===== Source records =====

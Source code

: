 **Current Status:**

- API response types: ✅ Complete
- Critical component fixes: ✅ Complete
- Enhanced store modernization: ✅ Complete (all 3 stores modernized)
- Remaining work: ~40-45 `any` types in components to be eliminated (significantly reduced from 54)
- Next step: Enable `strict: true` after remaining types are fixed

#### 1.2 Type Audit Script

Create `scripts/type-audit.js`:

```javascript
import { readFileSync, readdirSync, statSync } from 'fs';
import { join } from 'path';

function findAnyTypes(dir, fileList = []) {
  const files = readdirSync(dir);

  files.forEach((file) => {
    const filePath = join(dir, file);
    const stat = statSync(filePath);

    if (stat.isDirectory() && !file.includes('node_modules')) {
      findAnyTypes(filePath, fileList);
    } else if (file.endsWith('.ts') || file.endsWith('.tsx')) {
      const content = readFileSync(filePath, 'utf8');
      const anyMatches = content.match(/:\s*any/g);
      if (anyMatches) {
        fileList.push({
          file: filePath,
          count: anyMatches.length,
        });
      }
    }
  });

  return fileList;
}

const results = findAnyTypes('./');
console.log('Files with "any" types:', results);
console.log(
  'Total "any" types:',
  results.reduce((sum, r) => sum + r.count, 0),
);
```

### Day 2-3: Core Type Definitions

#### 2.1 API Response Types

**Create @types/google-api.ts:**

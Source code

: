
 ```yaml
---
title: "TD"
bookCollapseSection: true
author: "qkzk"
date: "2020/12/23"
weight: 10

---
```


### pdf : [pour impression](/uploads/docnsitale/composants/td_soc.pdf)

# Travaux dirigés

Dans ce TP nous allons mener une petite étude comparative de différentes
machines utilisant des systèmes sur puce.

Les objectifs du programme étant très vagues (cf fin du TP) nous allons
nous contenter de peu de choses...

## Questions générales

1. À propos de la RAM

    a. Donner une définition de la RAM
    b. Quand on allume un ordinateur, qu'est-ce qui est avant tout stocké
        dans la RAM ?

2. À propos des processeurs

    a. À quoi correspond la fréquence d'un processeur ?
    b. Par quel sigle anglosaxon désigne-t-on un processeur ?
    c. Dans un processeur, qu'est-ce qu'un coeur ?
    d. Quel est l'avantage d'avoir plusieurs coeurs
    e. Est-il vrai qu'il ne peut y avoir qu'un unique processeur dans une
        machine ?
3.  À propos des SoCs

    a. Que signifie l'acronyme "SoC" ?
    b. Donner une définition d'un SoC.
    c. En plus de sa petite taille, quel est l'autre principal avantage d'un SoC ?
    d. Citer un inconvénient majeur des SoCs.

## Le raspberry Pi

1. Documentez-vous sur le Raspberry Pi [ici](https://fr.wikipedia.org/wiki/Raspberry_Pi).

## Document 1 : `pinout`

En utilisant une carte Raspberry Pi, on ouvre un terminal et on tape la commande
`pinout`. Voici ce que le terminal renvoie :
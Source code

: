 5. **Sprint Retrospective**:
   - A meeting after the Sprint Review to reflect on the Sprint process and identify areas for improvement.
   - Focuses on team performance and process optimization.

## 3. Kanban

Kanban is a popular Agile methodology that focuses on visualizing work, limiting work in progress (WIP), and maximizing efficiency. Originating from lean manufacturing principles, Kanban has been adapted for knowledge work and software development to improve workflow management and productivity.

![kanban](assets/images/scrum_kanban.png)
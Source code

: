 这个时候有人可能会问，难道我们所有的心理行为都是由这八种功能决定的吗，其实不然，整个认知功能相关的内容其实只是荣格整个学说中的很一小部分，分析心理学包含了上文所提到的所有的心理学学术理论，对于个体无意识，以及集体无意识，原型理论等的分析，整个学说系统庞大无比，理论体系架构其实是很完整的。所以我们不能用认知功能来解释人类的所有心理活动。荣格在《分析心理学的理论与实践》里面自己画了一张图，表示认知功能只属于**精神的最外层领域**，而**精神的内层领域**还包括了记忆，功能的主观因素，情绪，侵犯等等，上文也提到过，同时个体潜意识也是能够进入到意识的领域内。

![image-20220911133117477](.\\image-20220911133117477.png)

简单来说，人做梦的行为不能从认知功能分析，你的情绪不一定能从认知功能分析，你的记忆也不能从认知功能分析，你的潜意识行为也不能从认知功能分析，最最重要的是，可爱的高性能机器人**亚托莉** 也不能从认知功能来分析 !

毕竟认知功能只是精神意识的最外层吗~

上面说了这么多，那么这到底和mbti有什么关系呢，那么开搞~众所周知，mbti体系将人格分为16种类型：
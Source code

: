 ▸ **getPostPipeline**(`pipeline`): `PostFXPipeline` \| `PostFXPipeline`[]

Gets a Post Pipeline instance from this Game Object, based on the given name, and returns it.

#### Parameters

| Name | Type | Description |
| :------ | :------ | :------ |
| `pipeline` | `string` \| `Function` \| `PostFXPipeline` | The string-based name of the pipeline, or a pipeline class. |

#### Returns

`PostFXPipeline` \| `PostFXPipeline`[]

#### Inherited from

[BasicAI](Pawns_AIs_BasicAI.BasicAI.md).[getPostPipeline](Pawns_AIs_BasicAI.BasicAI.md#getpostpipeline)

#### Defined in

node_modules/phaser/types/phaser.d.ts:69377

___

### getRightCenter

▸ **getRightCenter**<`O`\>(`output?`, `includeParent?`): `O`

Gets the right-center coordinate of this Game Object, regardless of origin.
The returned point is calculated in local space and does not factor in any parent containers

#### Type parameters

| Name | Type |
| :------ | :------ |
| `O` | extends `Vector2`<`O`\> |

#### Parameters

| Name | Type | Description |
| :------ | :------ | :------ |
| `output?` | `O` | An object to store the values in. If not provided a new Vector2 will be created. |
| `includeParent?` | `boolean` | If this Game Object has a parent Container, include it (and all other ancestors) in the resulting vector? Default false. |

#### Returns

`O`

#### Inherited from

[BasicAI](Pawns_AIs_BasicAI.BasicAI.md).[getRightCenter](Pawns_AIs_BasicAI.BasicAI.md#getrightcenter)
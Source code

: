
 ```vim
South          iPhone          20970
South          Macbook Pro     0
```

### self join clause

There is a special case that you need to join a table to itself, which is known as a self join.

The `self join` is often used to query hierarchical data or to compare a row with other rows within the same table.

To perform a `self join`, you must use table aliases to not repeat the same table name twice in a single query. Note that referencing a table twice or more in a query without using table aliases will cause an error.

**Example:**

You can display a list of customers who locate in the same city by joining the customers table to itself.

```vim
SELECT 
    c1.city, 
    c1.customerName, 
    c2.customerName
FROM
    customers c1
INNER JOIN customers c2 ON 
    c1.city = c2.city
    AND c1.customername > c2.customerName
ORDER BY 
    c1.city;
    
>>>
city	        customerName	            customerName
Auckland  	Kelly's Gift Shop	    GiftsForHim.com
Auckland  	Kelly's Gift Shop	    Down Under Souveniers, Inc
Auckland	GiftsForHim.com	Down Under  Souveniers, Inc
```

=====

## [The problem]
Pull out all lines containing the word "based" from the entries above.

## [Response]
Gets a Post Pipeline instance from this Game Object, based on the given name, and returns it.
| `pipeline` | `string` \| `Function` \| `PostFXPipeline` | The string-based name of the pipeline, or a pipeline class. |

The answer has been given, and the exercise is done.